* Provided material
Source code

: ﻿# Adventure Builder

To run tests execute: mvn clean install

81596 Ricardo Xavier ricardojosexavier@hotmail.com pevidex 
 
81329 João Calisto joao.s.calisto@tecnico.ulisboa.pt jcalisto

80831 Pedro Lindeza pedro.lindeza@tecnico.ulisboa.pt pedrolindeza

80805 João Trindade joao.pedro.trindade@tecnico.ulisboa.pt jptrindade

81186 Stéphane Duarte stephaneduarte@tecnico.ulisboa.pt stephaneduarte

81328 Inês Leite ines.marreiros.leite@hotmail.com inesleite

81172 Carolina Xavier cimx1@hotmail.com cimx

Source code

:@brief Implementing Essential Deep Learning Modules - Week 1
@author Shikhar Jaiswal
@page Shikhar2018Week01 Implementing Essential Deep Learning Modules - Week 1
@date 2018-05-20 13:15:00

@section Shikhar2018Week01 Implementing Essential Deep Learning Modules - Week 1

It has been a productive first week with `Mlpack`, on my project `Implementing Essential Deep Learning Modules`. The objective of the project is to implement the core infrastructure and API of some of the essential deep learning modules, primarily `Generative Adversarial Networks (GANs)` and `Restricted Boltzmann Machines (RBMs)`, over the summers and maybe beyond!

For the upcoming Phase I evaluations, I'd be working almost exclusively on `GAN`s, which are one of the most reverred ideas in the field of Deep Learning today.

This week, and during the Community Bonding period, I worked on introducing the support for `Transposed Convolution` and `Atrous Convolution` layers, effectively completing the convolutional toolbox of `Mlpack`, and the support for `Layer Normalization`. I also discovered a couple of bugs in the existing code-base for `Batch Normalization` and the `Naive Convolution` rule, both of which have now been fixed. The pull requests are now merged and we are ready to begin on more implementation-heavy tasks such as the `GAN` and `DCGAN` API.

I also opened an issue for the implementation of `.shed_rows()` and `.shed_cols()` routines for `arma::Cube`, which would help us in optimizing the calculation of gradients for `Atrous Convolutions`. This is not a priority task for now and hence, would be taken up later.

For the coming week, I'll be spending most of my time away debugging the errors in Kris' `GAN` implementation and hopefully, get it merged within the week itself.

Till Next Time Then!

* About this exercise
Your task is to quote all of the data word for word.

* Answer to this problem
Source code

: ﻿# Adventure Builder

To run tests execute: mvn clean install

81596 Ricardo Xavier ricardojosexavier@hotmail.com pevidex 
 
81329 João Calisto joao.s.calisto@tecnico.ulisboa.pt jcalisto

80831 Pedro Lindeza pedro.lindeza@tecnico.ulisboa.pt pedrolindeza

80805 João Trindade joao.pedro.trindade@tecnico.ulisboa.pt jptrindade

81186 Stéphane Duarte stephaneduarte@tecnico.ulisboa.pt stephaneduarte

81328 Inês Leite ines.marreiros.leite@hotmail.com inesleite

81172 Carolina Xavier cimx1@hotmail.com cimx

Source code

:@brief Implementing Essential Deep Learning Modules - Week 1
@author Shikhar Jaiswal
@page Shikhar2018Week01 Implementing Essential Deep Learning Modules - Week 1
@date 2018-05-20 13:15:00

@section Shikhar2018Week01 Implementing Essential Deep Learning Modules - Week 1

It has been a productive first week with `Mlpack`, on my project `Implementing Essential Deep Learning Modules`. The objective of the project is to implement the core infrastructure and API of some of the essential deep learning modules, primarily `Generative Adversarial Networks (GANs)` and `Restricted Boltzmann Machines (RBMs)`, over the summers and maybe beyond!

For the upcoming Phase I evaluations, I'd be working almost exclusively on `GAN`s, which are one of the most reverred ideas in the field of Deep Learning today.

This week, and during the Community Bonding period, I worked on introducing the support for `Transposed Convolution` and `Atrous Convolution` layers, effectively completing the convolutional toolbox of `Mlpack`, and the support for `Layer Normalization`. I also discovered a couple of bugs in the existing code-base for `Batch Normalization` and the `Naive Convolution` rule, both of which have now been fixed. The pull requests are now merged and we are ready to begin on more implementation-heavy tasks such as the `GAN` and `DCGAN` API.

I also opened an issue for the implementation of `.shed_rows()` and `.shed_cols()` routines for `arma::Cube`, which would help us in optimizing the calculation of gradients for `Atrous Convolutions`. This is not a priority task for now and hence, would be taken up later.

For the coming week, I'll be spending most of my time away debugging the errors in Kris' `GAN` implementation and hopefully, get it merged within the week itself.

Till Next Time Then!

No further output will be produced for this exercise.